= What you are asked to do =
Extract all lines from the data beneath that include the word "migrations".

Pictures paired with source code

========================================================================

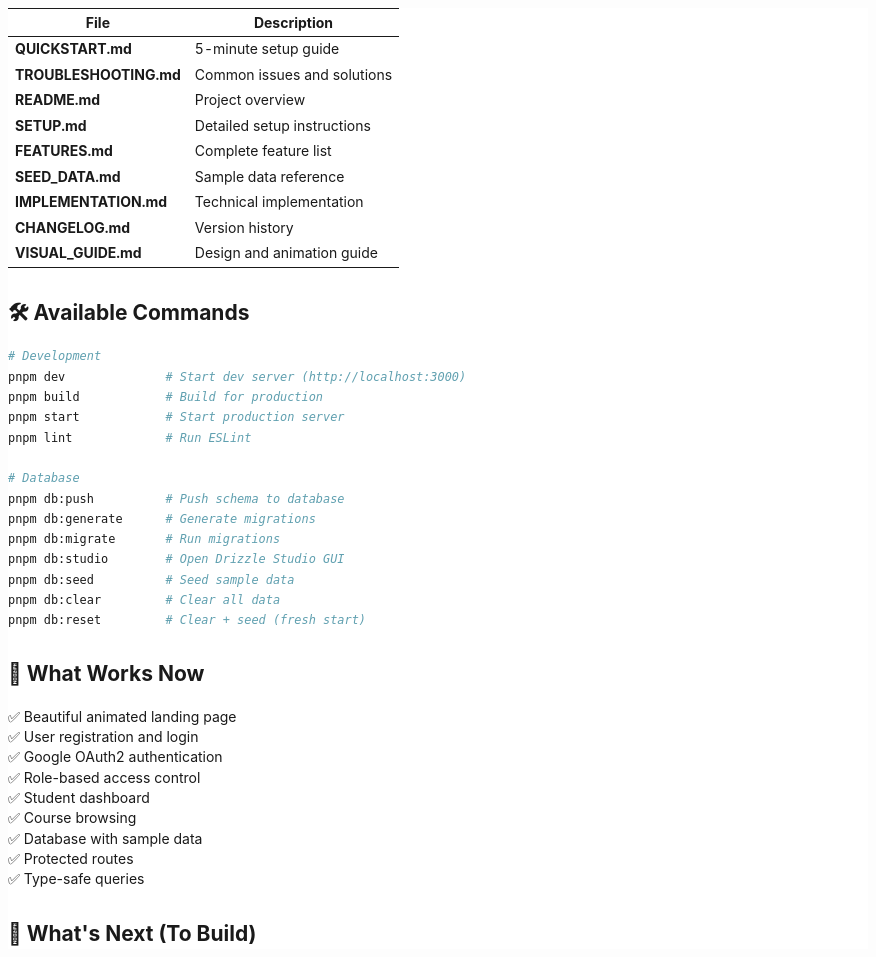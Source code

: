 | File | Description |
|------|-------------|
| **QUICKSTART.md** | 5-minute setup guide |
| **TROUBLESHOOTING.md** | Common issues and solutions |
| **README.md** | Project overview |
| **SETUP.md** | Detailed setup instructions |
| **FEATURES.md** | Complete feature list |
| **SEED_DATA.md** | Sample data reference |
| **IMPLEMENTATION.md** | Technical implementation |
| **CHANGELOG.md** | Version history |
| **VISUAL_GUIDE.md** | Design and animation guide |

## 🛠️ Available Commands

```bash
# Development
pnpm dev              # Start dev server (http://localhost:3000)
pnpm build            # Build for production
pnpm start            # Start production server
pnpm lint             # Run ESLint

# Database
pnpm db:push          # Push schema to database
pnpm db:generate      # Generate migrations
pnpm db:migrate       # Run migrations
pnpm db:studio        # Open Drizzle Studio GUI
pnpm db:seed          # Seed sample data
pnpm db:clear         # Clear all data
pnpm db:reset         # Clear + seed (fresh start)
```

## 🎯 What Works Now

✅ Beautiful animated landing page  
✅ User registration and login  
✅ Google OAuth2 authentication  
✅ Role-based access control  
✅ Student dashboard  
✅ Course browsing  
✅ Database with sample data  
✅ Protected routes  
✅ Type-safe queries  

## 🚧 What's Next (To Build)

========================================================================

= Answer below =
pnpm db:generate      # Generate migrations
pnpm db:migrate       # Run migrations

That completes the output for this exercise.